Aminian Minoo, Shabbeer Amina, Bennett Kristin P
Departments of Mathematical Science and Computer Science, Rensselaer Polytechnic Institute.
Proceedings (IEEE Int Conf Bioinformatics Biomed). 2009 Nov 1;2009:338-343. doi: 10.1109/BIBM.2009.86.
We present a novel Bayesian network (BN) to classify strains of Mycobacterium tuberculosis Complex (MTBC) into six major genetic lineages using mycobacterial interspersed repetitive units (MIRUs), a high-throughput biomarker. MTBC is the causative agent of tuberculosis (TB), which remains one of the leading causes of disease and morbidity world-wide. DNA fingerprinting methods such as MIRU are key components of modern TB control and tracking. The BN achieves high accuracy on four large MTBC genotype collections consisting of over 4700 distinct 12-loci MIRU genotypes. The BN captures distinct MIRU signatures associated with each lineage, explaining the excellent performance of the BN. The errors in the BN support the need for additional biomarkers such as the expanded 24-loci MIRU used in CDC genotyping labs since May 2009. The conditional independence assumption of each locus given the lineage makes the BN easily extensible to additional MIRU loci and other biomarkers.

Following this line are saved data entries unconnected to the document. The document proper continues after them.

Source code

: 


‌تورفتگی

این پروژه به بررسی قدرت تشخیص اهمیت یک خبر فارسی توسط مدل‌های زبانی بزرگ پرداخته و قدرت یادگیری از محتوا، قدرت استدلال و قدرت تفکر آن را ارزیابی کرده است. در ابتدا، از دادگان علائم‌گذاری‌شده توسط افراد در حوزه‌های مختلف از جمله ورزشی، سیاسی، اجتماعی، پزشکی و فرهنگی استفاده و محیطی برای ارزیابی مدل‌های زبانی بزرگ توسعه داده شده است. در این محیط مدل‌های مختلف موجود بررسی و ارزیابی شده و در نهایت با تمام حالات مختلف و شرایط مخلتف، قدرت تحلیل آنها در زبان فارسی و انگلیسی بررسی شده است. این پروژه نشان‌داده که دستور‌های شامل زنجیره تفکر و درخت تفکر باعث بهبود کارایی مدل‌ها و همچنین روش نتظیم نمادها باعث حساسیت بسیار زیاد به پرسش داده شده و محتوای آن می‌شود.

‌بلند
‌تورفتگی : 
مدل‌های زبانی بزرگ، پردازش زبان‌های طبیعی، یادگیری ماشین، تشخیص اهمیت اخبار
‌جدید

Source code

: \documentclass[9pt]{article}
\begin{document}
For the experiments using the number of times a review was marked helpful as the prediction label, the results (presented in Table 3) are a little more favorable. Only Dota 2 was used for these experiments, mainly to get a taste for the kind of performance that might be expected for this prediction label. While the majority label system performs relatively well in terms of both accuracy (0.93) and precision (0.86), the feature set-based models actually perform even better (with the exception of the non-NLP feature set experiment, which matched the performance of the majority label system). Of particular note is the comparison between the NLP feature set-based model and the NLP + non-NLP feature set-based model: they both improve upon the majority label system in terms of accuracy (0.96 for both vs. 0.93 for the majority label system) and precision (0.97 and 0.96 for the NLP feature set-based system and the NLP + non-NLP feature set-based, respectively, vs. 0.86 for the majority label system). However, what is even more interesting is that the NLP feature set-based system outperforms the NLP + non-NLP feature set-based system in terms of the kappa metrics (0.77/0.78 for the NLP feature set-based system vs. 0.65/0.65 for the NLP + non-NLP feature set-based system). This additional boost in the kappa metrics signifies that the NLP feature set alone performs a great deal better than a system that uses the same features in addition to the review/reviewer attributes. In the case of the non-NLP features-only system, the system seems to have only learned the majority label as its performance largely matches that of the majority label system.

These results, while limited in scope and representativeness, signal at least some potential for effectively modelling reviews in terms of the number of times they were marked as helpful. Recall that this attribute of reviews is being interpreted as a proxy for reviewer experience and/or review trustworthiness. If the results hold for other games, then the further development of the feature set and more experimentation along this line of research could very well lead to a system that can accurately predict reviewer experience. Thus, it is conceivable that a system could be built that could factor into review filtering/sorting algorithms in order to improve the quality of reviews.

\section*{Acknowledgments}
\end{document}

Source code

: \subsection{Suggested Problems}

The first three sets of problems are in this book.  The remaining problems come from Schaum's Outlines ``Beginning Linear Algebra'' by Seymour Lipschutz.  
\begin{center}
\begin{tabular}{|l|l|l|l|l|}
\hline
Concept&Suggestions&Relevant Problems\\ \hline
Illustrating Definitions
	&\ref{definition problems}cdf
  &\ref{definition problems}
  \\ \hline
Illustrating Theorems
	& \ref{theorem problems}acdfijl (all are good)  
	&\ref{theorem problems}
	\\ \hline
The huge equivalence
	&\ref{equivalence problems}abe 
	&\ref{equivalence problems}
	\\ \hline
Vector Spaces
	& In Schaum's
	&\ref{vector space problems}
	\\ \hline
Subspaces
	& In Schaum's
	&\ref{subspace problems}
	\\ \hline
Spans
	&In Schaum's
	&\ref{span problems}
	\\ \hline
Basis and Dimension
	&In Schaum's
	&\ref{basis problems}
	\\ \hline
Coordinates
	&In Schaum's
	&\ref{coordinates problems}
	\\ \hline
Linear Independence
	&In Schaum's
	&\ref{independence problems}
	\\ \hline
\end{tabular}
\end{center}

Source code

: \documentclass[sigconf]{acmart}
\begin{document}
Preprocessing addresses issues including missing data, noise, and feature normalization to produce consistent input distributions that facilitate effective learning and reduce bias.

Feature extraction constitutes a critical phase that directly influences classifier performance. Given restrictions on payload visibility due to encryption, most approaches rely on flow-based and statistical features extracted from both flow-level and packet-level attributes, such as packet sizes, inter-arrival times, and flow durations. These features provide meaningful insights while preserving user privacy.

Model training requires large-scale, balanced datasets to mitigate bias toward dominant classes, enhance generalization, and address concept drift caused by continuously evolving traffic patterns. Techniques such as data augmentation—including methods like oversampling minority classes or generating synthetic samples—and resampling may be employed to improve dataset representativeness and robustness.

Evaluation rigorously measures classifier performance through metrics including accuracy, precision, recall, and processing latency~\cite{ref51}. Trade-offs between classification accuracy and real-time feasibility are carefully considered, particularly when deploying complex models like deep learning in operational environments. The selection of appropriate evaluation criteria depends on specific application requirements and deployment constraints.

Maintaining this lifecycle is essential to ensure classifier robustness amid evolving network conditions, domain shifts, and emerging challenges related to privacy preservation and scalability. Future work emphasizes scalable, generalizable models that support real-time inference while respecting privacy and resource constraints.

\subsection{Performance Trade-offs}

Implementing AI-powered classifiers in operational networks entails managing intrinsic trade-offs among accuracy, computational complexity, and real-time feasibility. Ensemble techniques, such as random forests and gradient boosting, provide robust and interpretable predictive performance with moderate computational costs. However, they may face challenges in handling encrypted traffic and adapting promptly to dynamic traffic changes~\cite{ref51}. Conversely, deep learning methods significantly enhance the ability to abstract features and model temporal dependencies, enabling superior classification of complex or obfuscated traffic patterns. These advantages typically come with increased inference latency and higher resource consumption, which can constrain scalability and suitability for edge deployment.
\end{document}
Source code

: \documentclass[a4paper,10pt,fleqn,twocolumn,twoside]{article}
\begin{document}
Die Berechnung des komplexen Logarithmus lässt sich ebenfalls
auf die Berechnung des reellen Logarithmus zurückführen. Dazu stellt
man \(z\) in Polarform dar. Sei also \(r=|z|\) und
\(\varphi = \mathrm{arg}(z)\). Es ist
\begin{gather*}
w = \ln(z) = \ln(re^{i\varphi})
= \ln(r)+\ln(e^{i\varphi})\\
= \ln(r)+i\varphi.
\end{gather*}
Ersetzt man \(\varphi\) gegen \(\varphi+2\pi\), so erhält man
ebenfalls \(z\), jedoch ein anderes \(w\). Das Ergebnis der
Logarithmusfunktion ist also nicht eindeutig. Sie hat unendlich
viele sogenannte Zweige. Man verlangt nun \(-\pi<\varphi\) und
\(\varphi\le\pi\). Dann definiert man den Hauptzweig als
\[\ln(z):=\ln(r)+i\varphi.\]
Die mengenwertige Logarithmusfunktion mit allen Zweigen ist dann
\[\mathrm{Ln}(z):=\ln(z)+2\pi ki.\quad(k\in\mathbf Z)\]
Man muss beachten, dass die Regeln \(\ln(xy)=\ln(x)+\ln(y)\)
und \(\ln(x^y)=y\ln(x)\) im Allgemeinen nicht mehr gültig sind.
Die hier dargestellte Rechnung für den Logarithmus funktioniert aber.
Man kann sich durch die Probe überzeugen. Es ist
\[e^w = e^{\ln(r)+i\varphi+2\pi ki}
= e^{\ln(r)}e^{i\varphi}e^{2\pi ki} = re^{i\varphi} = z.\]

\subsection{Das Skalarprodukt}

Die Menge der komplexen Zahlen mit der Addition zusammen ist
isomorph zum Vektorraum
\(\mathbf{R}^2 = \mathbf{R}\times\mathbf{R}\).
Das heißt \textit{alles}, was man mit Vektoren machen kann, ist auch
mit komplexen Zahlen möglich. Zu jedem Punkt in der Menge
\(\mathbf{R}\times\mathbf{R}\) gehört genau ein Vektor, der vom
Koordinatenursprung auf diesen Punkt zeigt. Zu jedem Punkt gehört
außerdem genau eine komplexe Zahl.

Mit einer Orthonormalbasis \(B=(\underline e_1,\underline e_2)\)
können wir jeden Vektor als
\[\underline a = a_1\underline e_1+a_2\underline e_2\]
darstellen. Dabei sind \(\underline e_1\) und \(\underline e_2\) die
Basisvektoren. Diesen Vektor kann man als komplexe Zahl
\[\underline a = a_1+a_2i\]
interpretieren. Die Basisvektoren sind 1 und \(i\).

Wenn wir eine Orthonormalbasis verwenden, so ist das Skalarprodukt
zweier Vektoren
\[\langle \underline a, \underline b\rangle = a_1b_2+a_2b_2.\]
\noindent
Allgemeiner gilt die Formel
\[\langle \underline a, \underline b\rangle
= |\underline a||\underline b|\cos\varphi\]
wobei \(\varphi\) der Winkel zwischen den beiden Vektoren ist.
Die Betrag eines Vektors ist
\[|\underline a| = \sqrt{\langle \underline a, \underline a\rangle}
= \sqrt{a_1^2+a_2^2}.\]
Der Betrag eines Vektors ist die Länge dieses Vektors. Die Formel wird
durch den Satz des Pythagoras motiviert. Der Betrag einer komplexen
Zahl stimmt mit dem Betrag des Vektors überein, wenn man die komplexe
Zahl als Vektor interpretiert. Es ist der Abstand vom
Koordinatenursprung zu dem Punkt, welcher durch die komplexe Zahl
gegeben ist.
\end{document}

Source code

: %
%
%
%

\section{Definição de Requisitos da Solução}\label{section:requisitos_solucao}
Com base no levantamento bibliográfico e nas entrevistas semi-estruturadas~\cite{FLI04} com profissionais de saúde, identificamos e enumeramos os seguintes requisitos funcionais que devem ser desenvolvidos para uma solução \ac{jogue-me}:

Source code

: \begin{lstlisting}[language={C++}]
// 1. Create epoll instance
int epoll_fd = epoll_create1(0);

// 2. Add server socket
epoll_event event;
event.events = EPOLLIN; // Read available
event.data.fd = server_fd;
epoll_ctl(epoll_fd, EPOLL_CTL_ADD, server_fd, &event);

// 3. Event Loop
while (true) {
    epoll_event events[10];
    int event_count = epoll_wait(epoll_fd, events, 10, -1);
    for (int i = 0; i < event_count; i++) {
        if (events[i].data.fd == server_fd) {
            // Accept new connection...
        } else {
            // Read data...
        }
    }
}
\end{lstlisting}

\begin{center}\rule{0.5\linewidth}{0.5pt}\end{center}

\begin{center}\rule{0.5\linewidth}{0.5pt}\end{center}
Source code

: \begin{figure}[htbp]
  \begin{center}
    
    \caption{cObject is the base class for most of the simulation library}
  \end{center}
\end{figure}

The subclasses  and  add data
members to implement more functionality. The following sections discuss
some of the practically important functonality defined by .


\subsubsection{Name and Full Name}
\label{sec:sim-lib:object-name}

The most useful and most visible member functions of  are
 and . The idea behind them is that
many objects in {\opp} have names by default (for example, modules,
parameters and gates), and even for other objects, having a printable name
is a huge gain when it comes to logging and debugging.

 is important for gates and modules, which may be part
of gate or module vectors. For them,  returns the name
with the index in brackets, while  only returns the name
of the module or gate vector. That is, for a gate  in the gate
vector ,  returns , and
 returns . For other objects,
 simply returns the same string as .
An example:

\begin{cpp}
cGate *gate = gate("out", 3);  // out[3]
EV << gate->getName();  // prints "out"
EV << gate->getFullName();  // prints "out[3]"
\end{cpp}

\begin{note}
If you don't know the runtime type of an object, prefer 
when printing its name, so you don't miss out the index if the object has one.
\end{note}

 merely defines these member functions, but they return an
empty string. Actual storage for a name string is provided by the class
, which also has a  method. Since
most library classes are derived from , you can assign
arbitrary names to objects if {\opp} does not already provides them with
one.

我们提出了一种新颖的贝叶斯网络(BN),用于使用分枝杆菌散布重复单元(MIRU,一种高通量生物标志物)将结核分枝杆菌复合群(MTBC)菌株分类为六个主要遗传谱系。MTBC是结核病(TB)的病原体,结核病仍是全球主要的疾病和发病原因之一。诸如MIRU之类的DNA指纹识别方法是现代结核病控制和追踪的关键组成部分。该贝叶斯网络在四个大型MTBC基因型集合上实现了高精度,这些集合包含超过4700种不同的12位点MIRU基因型。该贝叶斯网络捕捉到了与每个谱系相关的独特MIRU特征,这解释了其出色的性能。贝叶斯网络中的错误表明需要额外的生物标志物,例如自2009年5月以来疾病控制与预防中心(CDC)基因分型实验室中使用的扩展的24位点MIRU。给定谱系时每个位点的条件独立性假设使得贝叶斯网络易于扩展到额外的MIRU位点和其他生物标志物。